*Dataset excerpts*
▬▬▬▬▬▬

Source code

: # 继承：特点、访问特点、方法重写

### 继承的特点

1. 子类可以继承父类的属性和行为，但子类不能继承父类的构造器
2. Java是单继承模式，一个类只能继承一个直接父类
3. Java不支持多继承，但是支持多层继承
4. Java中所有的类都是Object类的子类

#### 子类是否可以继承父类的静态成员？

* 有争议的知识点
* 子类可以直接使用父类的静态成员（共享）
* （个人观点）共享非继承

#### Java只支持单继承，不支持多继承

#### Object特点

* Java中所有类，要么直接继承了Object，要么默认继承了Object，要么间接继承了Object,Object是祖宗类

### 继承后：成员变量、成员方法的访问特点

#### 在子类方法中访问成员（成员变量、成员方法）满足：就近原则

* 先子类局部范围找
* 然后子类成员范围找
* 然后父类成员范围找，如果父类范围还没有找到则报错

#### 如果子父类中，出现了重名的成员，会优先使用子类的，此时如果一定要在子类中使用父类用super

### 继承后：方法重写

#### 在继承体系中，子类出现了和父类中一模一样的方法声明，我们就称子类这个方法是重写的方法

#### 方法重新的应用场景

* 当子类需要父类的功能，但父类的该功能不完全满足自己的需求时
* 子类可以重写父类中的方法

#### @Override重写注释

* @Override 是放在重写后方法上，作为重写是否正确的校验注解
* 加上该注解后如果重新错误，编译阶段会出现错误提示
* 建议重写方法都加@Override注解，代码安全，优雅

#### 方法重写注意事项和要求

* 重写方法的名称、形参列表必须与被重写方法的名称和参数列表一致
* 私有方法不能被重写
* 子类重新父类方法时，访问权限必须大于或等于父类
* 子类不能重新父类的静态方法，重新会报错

▬▬▬▬▬▬

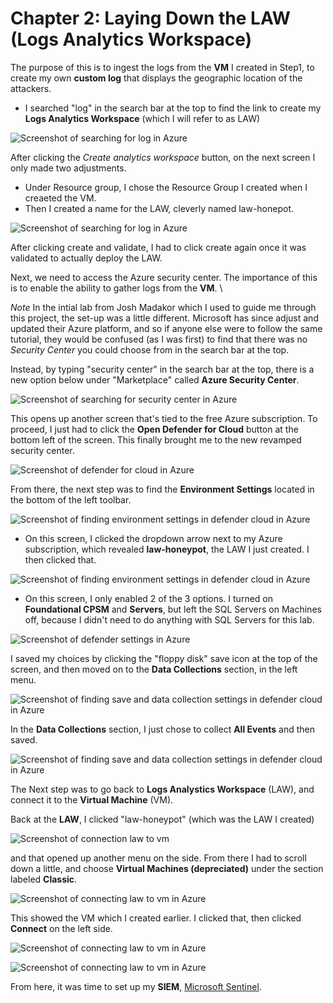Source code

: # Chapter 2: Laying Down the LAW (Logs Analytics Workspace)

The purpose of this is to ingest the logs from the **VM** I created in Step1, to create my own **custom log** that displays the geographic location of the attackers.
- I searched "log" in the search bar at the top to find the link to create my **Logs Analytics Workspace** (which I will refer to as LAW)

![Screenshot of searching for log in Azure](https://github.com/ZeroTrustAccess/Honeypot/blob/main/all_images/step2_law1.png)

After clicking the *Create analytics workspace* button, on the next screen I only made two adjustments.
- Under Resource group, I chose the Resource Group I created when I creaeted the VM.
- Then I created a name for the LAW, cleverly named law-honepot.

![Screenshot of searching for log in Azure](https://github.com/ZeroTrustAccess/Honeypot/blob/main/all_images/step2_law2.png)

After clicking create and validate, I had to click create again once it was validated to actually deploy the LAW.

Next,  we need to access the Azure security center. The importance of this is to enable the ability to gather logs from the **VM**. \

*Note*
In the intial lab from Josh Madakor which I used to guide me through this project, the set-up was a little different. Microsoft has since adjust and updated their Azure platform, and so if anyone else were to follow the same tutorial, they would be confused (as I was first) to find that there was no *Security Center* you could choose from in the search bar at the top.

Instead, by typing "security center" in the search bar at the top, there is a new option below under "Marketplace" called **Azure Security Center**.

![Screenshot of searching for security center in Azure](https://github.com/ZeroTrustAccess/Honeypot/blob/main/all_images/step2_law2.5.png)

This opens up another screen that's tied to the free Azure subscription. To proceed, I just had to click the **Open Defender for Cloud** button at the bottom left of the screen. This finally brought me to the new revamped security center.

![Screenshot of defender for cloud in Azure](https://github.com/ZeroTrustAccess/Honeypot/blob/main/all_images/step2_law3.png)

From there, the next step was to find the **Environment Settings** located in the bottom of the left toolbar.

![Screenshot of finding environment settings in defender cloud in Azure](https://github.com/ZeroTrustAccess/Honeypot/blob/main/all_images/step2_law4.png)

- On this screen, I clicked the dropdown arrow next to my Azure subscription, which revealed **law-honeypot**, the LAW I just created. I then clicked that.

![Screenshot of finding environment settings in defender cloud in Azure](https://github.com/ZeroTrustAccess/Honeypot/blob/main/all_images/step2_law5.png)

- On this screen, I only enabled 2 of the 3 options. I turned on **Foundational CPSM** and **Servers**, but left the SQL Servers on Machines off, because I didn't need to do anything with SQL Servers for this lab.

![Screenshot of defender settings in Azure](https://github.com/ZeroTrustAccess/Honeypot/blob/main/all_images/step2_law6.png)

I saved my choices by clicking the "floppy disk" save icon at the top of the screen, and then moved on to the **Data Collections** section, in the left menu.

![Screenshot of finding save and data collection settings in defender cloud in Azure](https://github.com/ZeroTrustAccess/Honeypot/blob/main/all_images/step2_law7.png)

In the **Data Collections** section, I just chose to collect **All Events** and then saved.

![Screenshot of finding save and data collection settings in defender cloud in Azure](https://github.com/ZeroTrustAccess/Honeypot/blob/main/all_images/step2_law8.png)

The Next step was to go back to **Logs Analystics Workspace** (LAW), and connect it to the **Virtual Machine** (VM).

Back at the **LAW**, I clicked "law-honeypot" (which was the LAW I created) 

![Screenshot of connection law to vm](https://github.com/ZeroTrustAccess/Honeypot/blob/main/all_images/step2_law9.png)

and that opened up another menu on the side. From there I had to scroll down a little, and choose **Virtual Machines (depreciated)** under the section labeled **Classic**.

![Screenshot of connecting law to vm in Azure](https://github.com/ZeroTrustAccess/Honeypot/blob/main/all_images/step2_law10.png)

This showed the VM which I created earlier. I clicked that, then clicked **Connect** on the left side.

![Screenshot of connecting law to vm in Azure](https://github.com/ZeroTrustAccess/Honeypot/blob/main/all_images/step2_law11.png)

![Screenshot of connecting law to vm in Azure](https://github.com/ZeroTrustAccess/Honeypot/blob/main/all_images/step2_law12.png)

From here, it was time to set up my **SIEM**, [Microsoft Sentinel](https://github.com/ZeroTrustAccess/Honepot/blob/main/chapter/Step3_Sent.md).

▬▬▬▬▬▬

*THE TASK*
Copy out only the lines above from the one with "(Logs Analytics Workspace)" to the one with "The purpose of", inclusive, exactly as they stand.

*ANSWER FOR THE TASK*
: # Chapter 2: Laying Down the LAW (Logs Analytics Workspace)

The purpose of this is to ingest the logs from the **VM** I created in Step1, to create my own **custom log** that displays the geographic location of the attackers.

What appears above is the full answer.